Let My People Go
An Interview with Herbert Thompson

by Marianne Arbogast

On April 7, 2001, Timothy Thomas, an unarmed African-American youth, was fatally shot by a police officer in Cincinnati, becoming the sixth African-American to be killed by Cincinnati police in little more than a year. The shooting sparked three days of rebellion. On April 23, Bishop Herbert Thompson, Jr. of the Episcopal Diocese of Southern Ohio, released a statement in response to the shooting. Titled "Let My People Go," the statement places the incident in a broad historical and social context, and challenges a criminal justice system that profits from incarcerating increasing numbers of people, largely from black and hispanic populations.

Sidebars:

Marianne Arborgast: What have the churches in Cincinnati done to respond to the struggles that the city has faced in the past year?

Herbert Thompson: The church — both the Episcopal church and the larger community of churches — have been very much engaged in this matter – the shooting of Timothy Thomas and the unrest and turmoil in the city that resulted. Clergy were the ones on the streets when the place was exploding — our own cathedral clergy were among those who were out there helping to bring some calm and order and to put themselves physically as a buffer between the angry young people and the blue line of police.

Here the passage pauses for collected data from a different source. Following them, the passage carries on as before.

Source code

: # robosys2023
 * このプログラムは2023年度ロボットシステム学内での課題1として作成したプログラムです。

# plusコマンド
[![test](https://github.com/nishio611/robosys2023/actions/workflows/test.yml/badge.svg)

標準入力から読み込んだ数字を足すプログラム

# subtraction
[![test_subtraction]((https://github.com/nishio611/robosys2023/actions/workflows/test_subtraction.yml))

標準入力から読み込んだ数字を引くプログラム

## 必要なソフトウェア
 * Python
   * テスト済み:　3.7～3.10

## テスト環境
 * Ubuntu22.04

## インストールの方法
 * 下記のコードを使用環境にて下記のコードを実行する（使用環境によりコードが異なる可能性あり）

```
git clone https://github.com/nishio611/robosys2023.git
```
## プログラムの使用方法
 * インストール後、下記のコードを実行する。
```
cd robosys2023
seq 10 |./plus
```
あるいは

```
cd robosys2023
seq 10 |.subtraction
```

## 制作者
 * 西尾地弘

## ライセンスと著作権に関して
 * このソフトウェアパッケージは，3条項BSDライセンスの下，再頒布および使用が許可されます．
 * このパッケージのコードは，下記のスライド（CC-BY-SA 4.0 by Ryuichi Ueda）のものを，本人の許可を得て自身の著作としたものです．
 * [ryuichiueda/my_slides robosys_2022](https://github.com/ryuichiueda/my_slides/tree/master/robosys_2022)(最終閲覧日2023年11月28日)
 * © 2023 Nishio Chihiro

They went from being in the streets directly to being in the churches talking with one another, calling the community into conversation around this. The film, "The Color of Fear," that addresses the whole issue of race and racism in America has made the rounds all across the city. So there have been living room dialogues and those kind of things going on, to help people to look at ourselves and to try to understand one another better.

This could have happened anywhere, because I think that every urban area has the same ingredients in its mix that made for the shooting of Timothy Thomas. I think every community needs to address those issues. But Cincinnati has an extraordinary history because it sits right on the border of Kentucky. Cincinnati is in one of those border states where slaves passed through on the underground railroad going up into Canada and on to freedom. And it’s also a place where the fugitive slave laws were enacted to take slaves back into the south. So Cincinnati has this ambivalent history and from the 1820s and 30s onward has had these eruptions in its life around racial issues – most recently around the death of Martin Luther King in 1968. It’s not sure whether it’s a southern city looking north or a northern city looking south, and that makes for a certain kind of a dynamic in regard to race.

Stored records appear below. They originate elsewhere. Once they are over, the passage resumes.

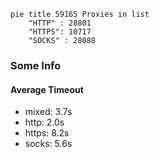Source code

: 
```mermaid
pie title 59165 Proxies in list
    "HTTP" : 28801
    "HTTPS": 10717
    "SOCKS" : 28088
```

### Some Info
#### Average Timeout

- mixed: 3.7s
- http: 2.0s
- https: 8.2s
- socks: 5.6s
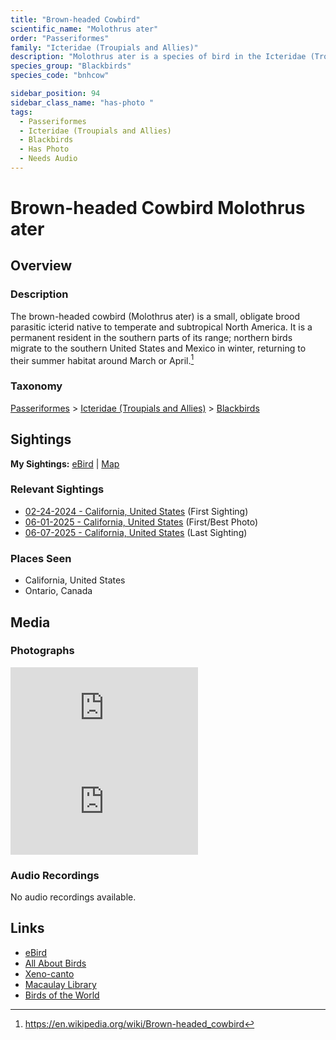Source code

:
 ```yaml
---
title: "Brown-headed Cowbird"
scientific_name: "Molothrus ater"
order: "Passeriformes"
family: "Icteridae (Troupials and Allies)"
description: "Molothrus ater is a species of bird in the Icteridae (Troupials and Allies) family. It has been observed 14 times. It has been photographed."
species_group: "Blackbirds"
species_code: "bnhcow"

sidebar_position: 94
sidebar_class_name: "has-photo "
tags: 
  - Passeriformes
  - Icteridae (Troupials and Allies)
  - Blackbirds
  - Has Photo
  - Needs Audio
---
```


# Brown-headed Cowbird <span className='sci_name'>Molothrus ater</span>

## Overview

### Description
The brown-headed cowbird (Molothrus ater) is a small, obligate brood parasitic icterid native to temperate and subtropical North America. It is a permanent resident in the southern parts of its range; northern birds migrate to the southern United States and Mexico in winter, returning to their summer habitat around March or April.[^1]

[^1]: https://en.wikipedia.org/wiki/Brown-headed_cowbird

### Taxonomy
[Passeriformes](/tags/passeriformes) > [Icteridae (Troupials and Allies)](/tags/icteridae-troupials-and-allies) > [Blackbirds](/tags/blackbirds)


## Sightings

**My Sightings:** [eBird](https://ebird.org/lifelist?r=world&time=life&spp=bnhcow) | [Map](/map?species_code=bnhcow)

### Relevant Sightings

* [02-24-2024 - California, United States](https://ebird.org/checklist/S162799737) (First Sighting)
* [06-01-2025 - California, United States](https://ebird.org/checklist/S245649846) (First/Best Photo)
* [06-07-2025 - California, United States](https://ebird.org/checklist/S247779356) (Last Sighting)

### Places Seen

* California, United States
* Ontario, Canada



## Media
### Photographs
<iframe className="photo_iframe horizontal" src="https://macaulaylibrary.org/asset/636974678/embed" frameBorder="0" allowFullScreen></iframe>
<iframe className="photo_iframe horizontal" src="https://macaulaylibrary.org/asset/637298736/embed" frameBorder="0" allowFullScreen></iframe>

### Audio Recordings
No audio recordings available.

## Links
* [eBird](https://ebird.org/species/bnhcow) 
* [All About Birds](https://www.allaboutbirds.org/guide/bnhcow) 
* [Xeno-canto](https://www.xeno-canto.org/species/molothrus-ater) 
* [Macaulay Library](https://search.macaulaylibrary.org/catalog?taxonCode=bnhcow&sort=rating_rank_desc)
* [Birds of the World](https://birdsoftheworld.org/bow/species/bnhcow)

Marianne Arborgast: In your statement, you said that the first thing that needed to be addressed was racial profiling. Has there been any attempt by the churches to facilitate a way to address that?

Herbert Thompson: There is a racial profiling suit that is being addressed through the Department of Justice and the city is highly invested in that. There has been a mediation group that’s been meeting at the cathedral that has grown out of that. And what it’s done is to try to call many people in the community together — a couple hundred people or more — from various sectors of the city to look at this whole matter and then to make some recommendations.

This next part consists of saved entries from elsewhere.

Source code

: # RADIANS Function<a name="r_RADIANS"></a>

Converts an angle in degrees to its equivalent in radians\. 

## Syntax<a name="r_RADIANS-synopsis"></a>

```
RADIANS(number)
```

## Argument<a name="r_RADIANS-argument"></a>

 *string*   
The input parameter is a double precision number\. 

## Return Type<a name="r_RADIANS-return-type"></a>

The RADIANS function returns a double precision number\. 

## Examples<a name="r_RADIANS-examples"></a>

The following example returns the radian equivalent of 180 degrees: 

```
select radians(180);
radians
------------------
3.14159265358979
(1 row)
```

Someone asked whether the September 11th event and now the profiling of Middle Eastern people will kind of take the heat off the racial profiling around black young people. I’m not sure. Either one is a problem for our society and I think we have to be vigilant to say in every way we can that the profiling of people of any kind is something that we cannot tolerate as a free society.

Marianne Arborgast: The statement that you issued a few weeks after the shooting is a very strong indictment of the whole criminal justice system in this country. Why did you feel it was important for people to reflect on the events in Cincinnati in that larger context?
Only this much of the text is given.